Our method of establishing nucleic acid sequences , for 
either a single strand or a group of parental strands sorted by 
their terminal sequences, begins by assembling an "address set" 
for each address in the partialing array. The "address set" is a 
comprehensive list of all oligos in all the parental strands 
which have the address oligo within their nucleotide sequences. 

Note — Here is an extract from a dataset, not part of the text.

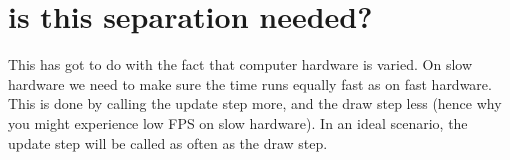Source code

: \hypertarget{group___why}{\section{is this separation needed?}
\label{group___why}
}
This has got to do with the fact that computer hardware is varied. On slow hardware we need to make sure the time runs equally fast as on fast hardware. This is done by calling the update step more, and the draw step less (hence why you might experience low F\+P\+S on slow hardware). In an ideal scenario, the update step will be called as often as the draw step.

The "upstream subset" contains all the oligos that occur upstream 
(i.e., towards the 5' end) of the address oligo in parental 
strands that contain the address oligo. The "downstream subset" 
contains all the oligos that occur downstream (i.e., towards the 
3 1 end) of the address oligo in any parental strands that contain 
the address oligo. Together the two subsets form the "address 
set." 

The upstream subset of each address can be determined 
directly from the survey of each well of a partialing array and 
consists of a list of all the oligos identified as being present 
in the partial strands in that well. The downstream subset of 
each address can be inferred by examining the upstream subsets of 
all the addresses: the downstream subset of a particular address 
consists of those addresses whose own upstream subset includes 
that particular address oligo. 

The upstream subset and the downstream subset of a par- 
ticular address, taken together, are an "indexed address set". 
If an oligo occurs more than once in a strand, it can occur in 
both the upstream and the downstream subsets of an address. 
Indexed address sets provide the information required to order 
the oligos contained in a strand set, as will be described below.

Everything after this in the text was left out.